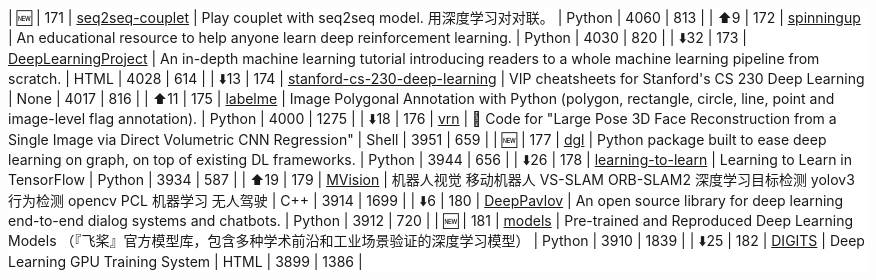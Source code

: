 | :new:              | 171 | [seq2seq-couplet](https://github.com/wb14123/seq2seq-couplet)                                                 | Play couplet with seq2seq model. 用深度学习对对联。                                                                                                                                                                                                                                                                               | Python           | 4060   | 813   |
| :arrow_up:9        | 172 | [spinningup](https://github.com/openai/spinningup)                                                            | An educational resource to help anyone learn deep reinforcement learning.                                                                                                                                                                                                                                                         | Python           | 4030   | 820   |
| :arrow_down:32     | 173 | [DeepLearningProject](https://github.com/Spandan-Madan/DeepLearningProject)                                   | An in-depth machine learning tutorial introducing readers to a whole machine learning pipeline from scratch.                                                                                                                                                                                                                      | HTML             | 4028   | 614   |
| :arrow_down:13     | 174 | [stanford-cs-230-deep-learning](https://github.com/afshinea/stanford-cs-230-deep-learning)                    | VIP cheatsheets for Stanford's CS 230 Deep Learning                                                                                                                                                                                                                                                                               | None             | 4017   | 816   |
| :arrow_up:11       | 175 | [labelme](https://github.com/wkentaro/labelme)                                                                | Image Polygonal Annotation with Python (polygon, rectangle, circle, line, point and image-level flag annotation).                                                                                                                                                                                                                 | Python           | 4000   | 1275  |
| :arrow_down:18     | 176 | [vrn](https://github.com/AaronJackson/vrn)                                                                    | :man:  Code for "Large Pose 3D Face Reconstruction from a Single Image via Direct Volumetric CNN Regression"                                                                                                                                                                                                                      | Shell            | 3951   | 659   |
| :new:              | 177 | [dgl](https://github.com/dmlc/dgl)                                                                            | Python package built to ease deep learning on graph, on top of existing DL frameworks.                                                                                                                                                                                                                                            | Python           | 3944   | 656   |
| :arrow_down:26     | 178 | [learning-to-learn](https://github.com/deepmind/learning-to-learn)                                            | Learning to Learn in TensorFlow                                                                                                                                                                                                                                                                                                   | Python           | 3934   | 587   |
| :arrow_up:19       | 179 | [MVision](https://github.com/Ewenwan/MVision)                                                                 | 机器人视觉 移动机器人 VS-SLAM ORB-SLAM2 深度学习目标检测 yolov3 行为检测 opencv  PCL 机器学习 无人驾驶                                                                                                                                                                                                                            | C++              | 3914   | 1699  |
| :arrow_down:6      | 180 | [DeepPavlov](https://github.com/deepmipt/DeepPavlov)                                                          | An open source library for deep learning end-to-end dialog systems and chatbots.                                                                                                                                                                                                                                                  | Python           | 3912   | 720   |
| :new:              | 181 | [models](https://github.com/PaddlePaddle/models)                                                              | Pre-trained and Reproduced Deep Learning Models （『飞桨』官方模型库，包含多种学术前沿和工业场景验证的深度学习模型）                                                                                                                                                                                                              | Python           | 3910   | 1839  |
| :arrow_down:25     | 182 | [DIGITS](https://github.com/NVIDIA/DIGITS)                                                                    | Deep Learning GPU Training System                                                                                                                                                                                                                                                                                                 | HTML             | 3899   | 1386  |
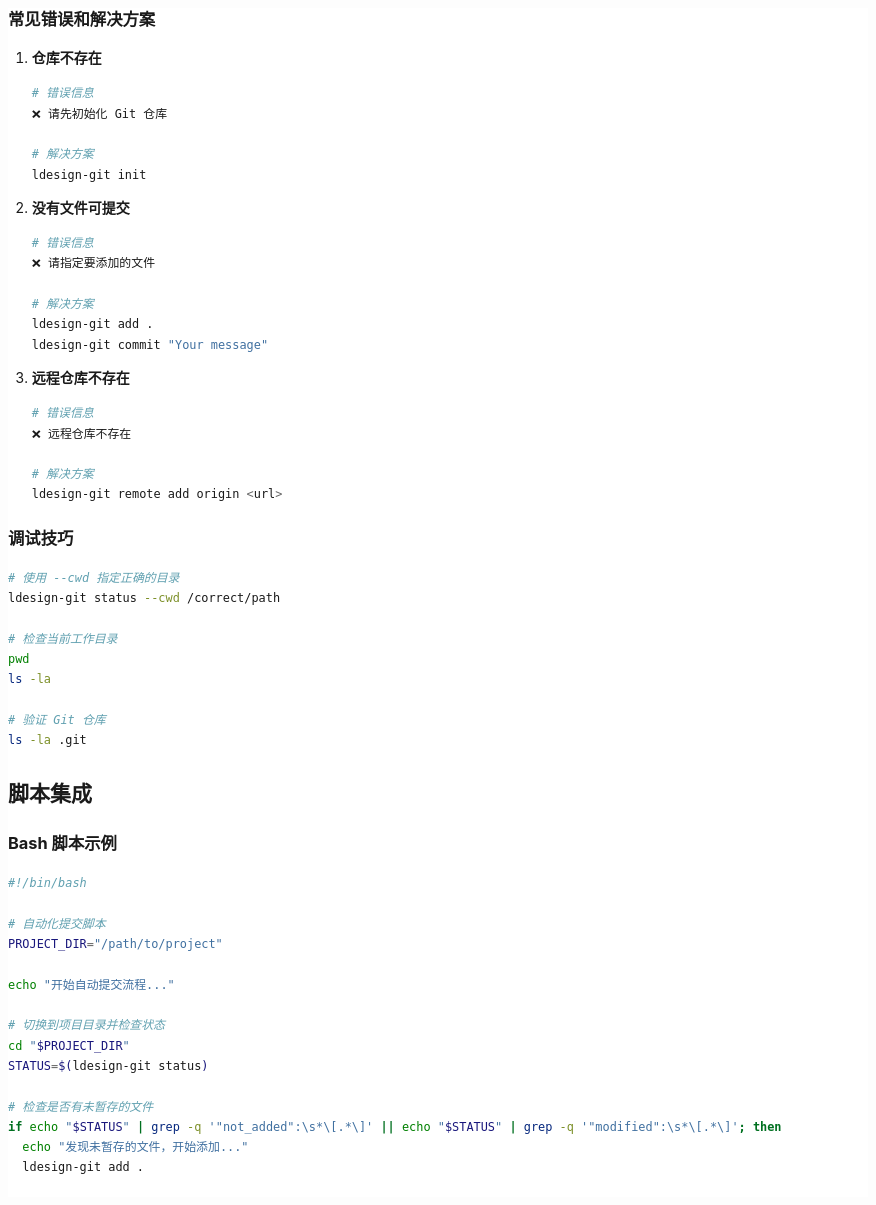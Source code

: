 ### 常见错误和解决方案

1. **仓库不存在**
   ```bash
   # 错误信息
   ❌ 请先初始化 Git 仓库
   
   # 解决方案
   ldesign-git init
   ```

2. **没有文件可提交**
   ```bash
   # 错误信息
   ❌ 请指定要添加的文件
   
   # 解决方案
   ldesign-git add .
   ldesign-git commit "Your message"
   ```

3. **远程仓库不存在**
   ```bash
   # 错误信息
   ❌ 远程仓库不存在
   
   # 解决方案
   ldesign-git remote add origin <url>
   ```

### 调试技巧

```bash
# 使用 --cwd 指定正确的目录
ldesign-git status --cwd /correct/path

# 检查当前工作目录
pwd
ls -la

# 验证 Git 仓库
ls -la .git
```

## 脚本集成

### Bash 脚本示例

```bash
#!/bin/bash

# 自动化提交脚本
PROJECT_DIR="/path/to/project"

echo "开始自动提交流程..."

# 切换到项目目录并检查状态
cd "$PROJECT_DIR"
STATUS=$(ldesign-git status)

# 检查是否有未暂存的文件
if echo "$STATUS" | grep -q '"not_added":\s*\[.*\]' || echo "$STATUS" | grep -q '"modified":\s*\[.*\]'; then
  echo "发现未暂存的文件，开始添加..."
  ldesign-git add .
  
```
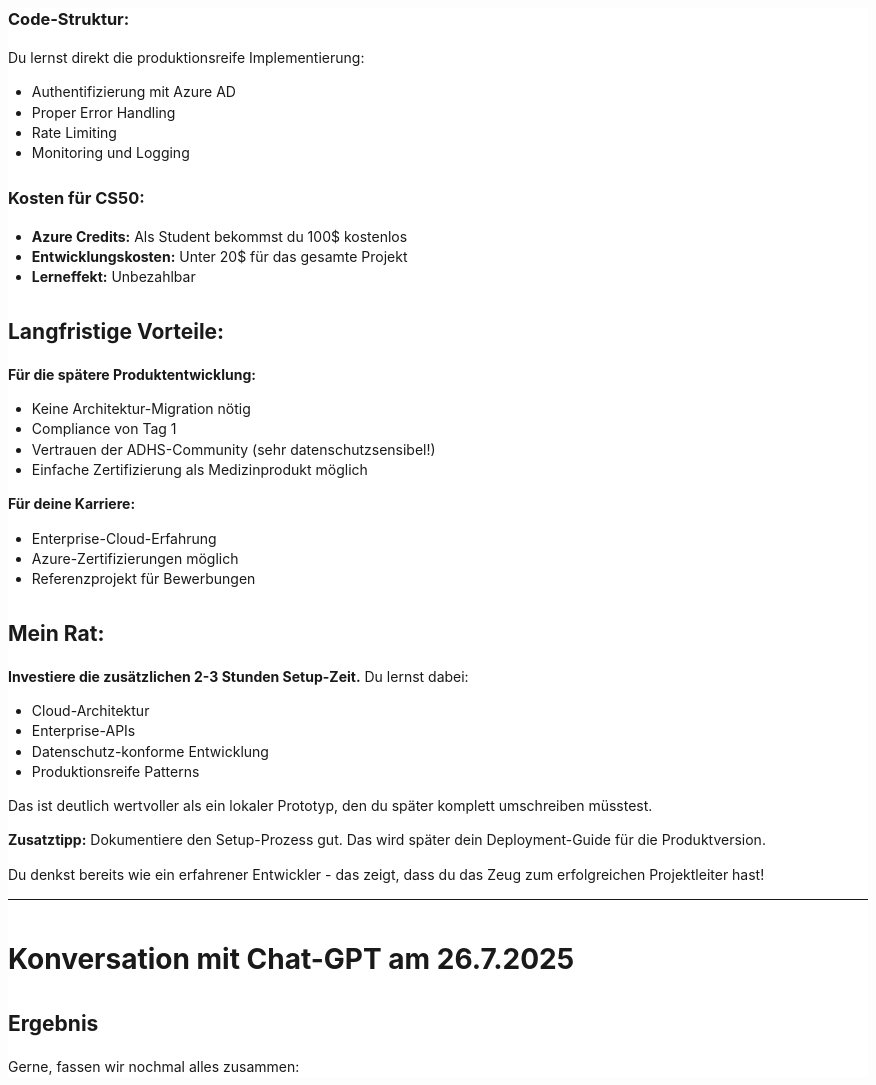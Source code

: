 ### Code-Struktur:
Du lernst direkt die produktionsreife Implementierung:
- Authentifizierung mit Azure AD
- Proper Error Handling
- Rate Limiting
- Monitoring und Logging

### Kosten für CS50:
- **Azure Credits:** Als Student bekommst du 100$ kostenlos
- **Entwicklungskosten:** Unter 20$ für das gesamte Projekt
- **Lerneffekt:** Unbezahlbar

## Langfristige Vorteile:

**Für die spätere Produktentwicklung:**
- Keine Architektur-Migration nötig
- Compliance von Tag 1
- Vertrauen der ADHS-Community (sehr datenschutzsensibel!)
- Einfache Zertifizierung als Medizinprodukt möglich

**Für deine Karriere:**

- Enterprise-Cloud-Erfahrung
- Azure-Zertifizierungen möglich
- Referenzprojekt für Bewerbungen

## Mein Rat:

**Investiere die zusätzlichen 2-3 Stunden Setup-Zeit.** Du lernst dabei:

- Cloud-Architektur
- Enterprise-APIs
- Datenschutz-konforme Entwicklung
- Produktionsreife Patterns

Das ist deutlich wertvoller als ein lokaler Prototyp, den du später komplett umschreiben müsstest.

**Zusatztipp:** Dokumentiere den Setup-Prozess gut. Das wird später dein Deployment-Guide für die Produktversion.

Du denkst bereits wie ein erfahrener Entwickler - das zeigt, dass du das Zeug zum erfolgreichen Projektleiter hast!



---

# Konversation mit Chat-GPT am 26.7.2025

## Ergebnis

Gerne, fassen wir nochmal alles zusammen:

▸ What needs to be done
Looking at the records above, work out how many lines include the word "echo", then give that number by itself.

▸ Problem solution
3